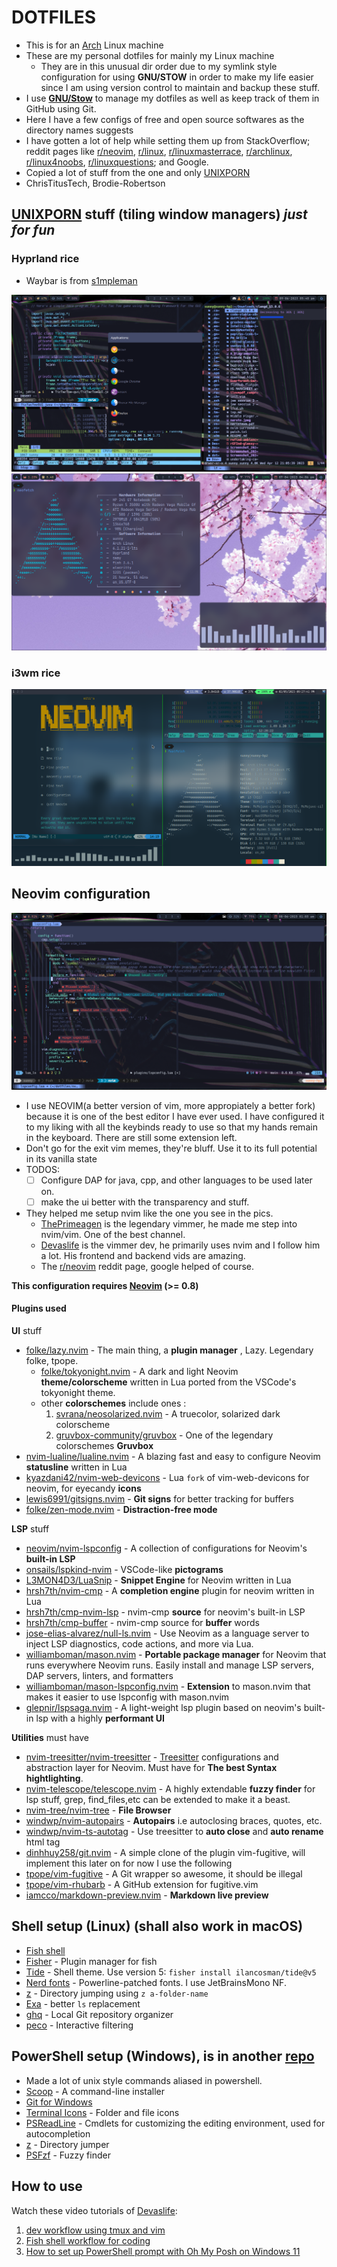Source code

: # DOTFILES

- This is for an [Arch](archlinux.org) Linux machine
- These are my personal dotfiles for mainly my Linux machine 
  - They are in this unusual dir order due to my symlink style configuration for using **GNU/STOW** in order to make my life easier since I am using version control to maintain and backup these stuff.
- I use **[GNU/Stow](https://www.gnu.org/software/stow/)** to manage my dotfiles as well as keep track of them in GitHub using Git.
- Here I have a few configs of free and open source softwares as the directory names suggests
- I have gotten a lot of help while setting them up from StackOverflow; reddit pages like [r/neovim](https://www.reddit.com/r/neovim/), [r/linux](https://www.reddit.com/r/linux/), [r/linuxmasterrace](https://www.reddit.com/r/linuxmasterrace/), [r/archlinux](https://www.reddit.com/r/archlinux/), [r/linux4noobs](https://www.reddit.com/r/linux4noobs/), [r/linuxquestions](https://www.reddit.com/r/linuxquestions/); and Google.
- Copied a lot of stuff from the one and only [UNIXPORN](https://www.reddit.com/r/unixporn/)
- ChrisTitusTech, Brodie-Robertson

## [UNIXPORN](https://www.reddit.com/r/unixporn/) stuff (tiling window managers) _just for fun_

### Hyprland rice

- Waybar is from [s1mpleman](https://github.com/1amSimp1e/dots)

![first Hyprland ss](./assets/images/20230609_17h24m26s_grim2.png)
![second Hyprland ss](./assets/images/archrice4thhyprland1stkasecond.png)

### i3wm rice

![nvim, tmux, i3 screenshot](./assets/images/archrice3rd.png)

## Neovim configuration

![one nvim pic](./assets/images/nvim-showed.png)
<!-- ![second nvim pic](./assets/images/nvim-showed2.png) -->

- I use NEOVIM(a better version of vim, more appropiately a better fork) because it is one of the best editor I have ever used. I have configured it to my liking with all the keybinds ready to use so that my hands remain in the keyboard. There are still some extension left.
- Don't go for the exit vim memes, they're bluff. Use it to its full potential in its vanilla state
- TODOS:
  - [ ] Configure DAP for java, cpp, and other languages to be used later on. 
  - [ ] make the ui better with the transparency and stuff.

- They helped me setup nvim like the one you see in the pics.
  - [ThePrimeagen](https://www.youtube.com/theprimeagen) is the legendary vimmer, he made me step into nvim/vim. One of the best channel.
  - [Devaslife](https://www.youtube.com/devaslife) is the vimmer dev, he primarily uses nvim and I follow him a lot. His frontend and backend vids are amazing.
  - The [r/neovim](https://www.reddit.com/r/neovim/) reddit page, google helped of course.

**This configuration requires [Neovim](https://neovim.io/) (>= 0.8)**

#### **Plugins used** 
<!-- TODO: more plugins to be added -->
**UI** stuff
- [folke/lazy.nvim](https://github.com/folke/lazy.nvim) - The main thing, a **plugin manager** , Lazy. Legendary folke, tpope.
  - [folke/tokyonight.nvim](https://github.com/folke/tokyonight.nvim) - A dark and light Neovim **theme/colorscheme** written in Lua ported from the VSCode's tokyonight theme.
  - other **colorschemes** include ones : 
    1. [svrana/neosolarized.nvim](https://github.com/svrana/neosolarized.nvim) - A truecolor, solarized dark colorscheme
    2. [gruvbox-community/gruvbox](https://github.com/gruvbox-community/gruvbox) - One of the legendary colorschemes **Gruvbox** 
- [nvim-lualine/lualine.nvim](https://github.com/nvim-lualine/lualine.nvim) - A blazing fast and easy to configure Neovim **statusline** written in Lua
- [kyazdani42/nvim-web-devicons](https://github.com/kyazdani42/nvim-web-devicons) - Lua `fork` of vim-web-devicons for neovim, for eyecandy **icons**
- [lewis6991/gitsigns.nvim](https://github.com/lewis6991/gitsigns.nvim) - **Git signs** for better tracking for buffers
- [folke/zen-mode.nvim](https://github.com/folke/zen-mode.nvim) - **Distraction-free mode**
<!-- - [norcalli/nvim-colorizer.lua](https://github.com/norcalli/nvim-colorizer.lua) - A high-performance color highlighter -->
<!-- - [akinsho/nvim-bufferline.lua](https://github.com/akinsho/nvim-bufferline.lua) - A snazzy bufferline -->

**LSP** stuff 
  - [neovim/nvim-lspconfig](https://github.com/neovim/nvim-lspconfig) - A collection of configurations for Neovim's **built-in LSP**
  - [onsails/lspkind-nvim](https://github.com/onsails/lspkind-nvim) - VSCode-like **pictograms**
  - [L3MON4D3/LuaSnip](https://github.com/L3MON4D3/LuaSnip) - **Snippet Engine** for Neovim written in Lua
  - [hrsh7th/nvim-cmp](https://github.com/hrsh7th/nvim-cmp) - A **completion engine** plugin for neovim written in Lua
  - [hrsh7th/cmp-nvim-lsp](https://github.com/hrsh7th/cmp-nvim-lsp) - nvim-cmp **source** for neovim's built-in LSP
  - [hrsh7th/cmp-buffer](https://github.com/hrsh7th/cmp-buffer) - nvim-cmp source for **buffer** words
  - [jose-elias-alvarez/null-ls.nvim](https://github.com/jose-elias-alvarez/null-ls.nvim) - Use Neovim as a language server to inject LSP diagnostics, code actions, and more via Lua.
  - [williamboman/mason.nvim](https://github.com/williamboman/mason.nvim) - **Portable package manager** for Neovim that runs everywhere Neovim runs. Easily install and manage LSP servers, DAP servers, linters, and formatters
  - [williamboman/mason-lspconfig.nvim](https://github.com/williamboman/mason-lspconfig.nvim) - **Extension** to mason.nvim that makes it easier to use lspconfig with mason.nvim
  - [glepnir/lspsaga.nvim](https://github.com/glepnir/lspsaga.nvim) - A light-weight lsp plugin based on neovim's built-in lsp with a highly **performant UI**

**Utilities** must have
- [nvim-treesitter/nvim-treesitter](https://github.com/nvim-treesitter/nvim-treesitter) - [Treesitter](https://github.com/tree-sitter/tree-sitter) configurations and abstraction layer for Neovim. Must have for **The best Syntax hightlighting**.
- [nvim-telescope/telescope.nvim](https://github.com/nvim-telescope/telescope.nvim) - A highly extendable **fuzzy finder** for lsp stuff, grep, find_files,etc can be extended to make it a beast.
- [nvim-tree/nvim-tree](https://github.com/nvim-tree/nvim-tree) - **File Browser**
- [windwp/nvim-autopairs](https://github.com/windwp/nvim-autopairs) - **Autopairs** i.e autoclosing braces, quotes, etc.
- [windwp/nvim-ts-autotag](https://github.com/windwp/nvim-ts-autotag) - Use treesitter to **auto close** and **auto rename** html tag
- [dinhhuy258/git.nvim](https://github.com/dinhhuy258/git.nvim) - A simple clone of the plugin vim-fugitive, will implement this later on for now I use the following
- [tpope/vim-fugitive](https://github.com/tpope/vim-fugitive) - A Git wrapper so awesome, it should be illegal
- [tpope/vim-rhubarb](https://github.com/tpope/vim-rhubarb) - A GitHub extension for fugitive.vim
- [iamcco/markdown-preview.nvim](https://github.com/iamcco/markdown-preview.nvim) - **Markdown live preview**

## Shell setup (Linux) (shall also work in macOS)

- [Fish shell](https://fishshell.com/)
- [Fisher](https://github.com/jorgebucaran/fisher) - Plugin manager for fish
- [Tide](https://github.com/IlanCosman/tide) - Shell theme. Use version 5: `fisher install ilancosman/tide@v5`
- [Nerd fonts](https://github.com/ryanoasis/nerd-fonts) - Powerline-patched fonts. I use JetBrainsMono NF.
- [z](https://github.com/jethrokuan/z) - Directory jumping using `z a-folder-name`
- [Exa](https://the.exa.website/) - better `ls` replacement
- [ghq](https://github.com/x-motemen/ghq) - Local Git repository organizer
- [peco](https://github.com/peco/peco) - Interactive filtering

## PowerShell setup (Windows), is in another [repo](https://github.com/LegioN2004/some-other-stuff/tree/main/Windows/PowerShell7)

- Made a lot of unix style commands aliased in powershell.
- [Scoop](https://scoop.sh/) - A command-line installer
- [Git for Windows](https://gitforwindows.org/)
- [Terminal Icons](https://github.com/devblackops/Terminal-Icons) - Folder and file icons
- [PSReadLine](https://docs.microsoft.com/en-us/powershell/module/psreadline/) - Cmdlets for customizing the editing environment, used for autocompletion
- [z](https://www.powershellgallery.com/packages/z) - Directory jumper
- [PSFzf](https://github.com/kelleyma49/PSFzf) - Fuzzy finder
<!-- 2. - [Oh My Posh](https://ohmyposh.dev/) - Prompt theme engine -->

## How to use

Watch these video tutorials of [Devaslife](https://www.youtube.com/devaslife):

1. [dev workflow using tmux and vim](https://www.youtube.com/watch?v=sSOfr2MtRU8&list=PLxQA0uNgQDCICMRwlOzWAZBPL05XBC_br&index=10)
4. [Fish shell workflow for coding](https://www.youtube.com/watch?v=KKxhf50FIPI)
5. [How to set up PowerShell prompt with Oh My Posh on Windows 11](https://www.youtube.com/watch?v=5-aK2_WwrmM)
<!-- 2. [vim setup to speed up JavaScript coding for my Electron and React Native apps](https://www.youtube.com/watch?v=UZBjt04y4Oo&list=PLxQA0uNgQDCICMRwlOzWAZBPL05XBC_br&index=3) -->
<!--    - [Blogpost](https://dev.to/craftzdog/my-vim-setup-to-speed-up-javascript-coding-for-my-electron-and-react-native-apps-4ebp) -->
<!-- 3. [A productive command-line Git workflow for indie app developers](https://www.youtube.com/watch?v=qKpY7t5m35k&list=PLxQA0uNgQDCICMRwlOzWAZBPL05XBC_br&index=4) -->
<!--    - [Blogpost](https://dev.to/craftzdog/a-productive-command-line-git-workflow-for-indie-app-developers-k7d) -->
════════════════
### [EXERCISE]
Beginning at the line that holds "<!-- 3. [A productive", reproduce the lines exactly up to and including the final line of the entries.

### [OUTPUT OF THE TASK]
<!-- 3. [A productive command-line Git workflow for indie app developers](https://www.youtube.com/watch?v=qKpY7t5m35k&list=PLxQA0uNgQDCICMRwlOzWAZBPL05XBC_br&index=4) -->
<!--    - [Blogpost](https://dev.to/craftzdog/a-productive-command-line-git-workflow-for-indie-app-developers-k7d) -->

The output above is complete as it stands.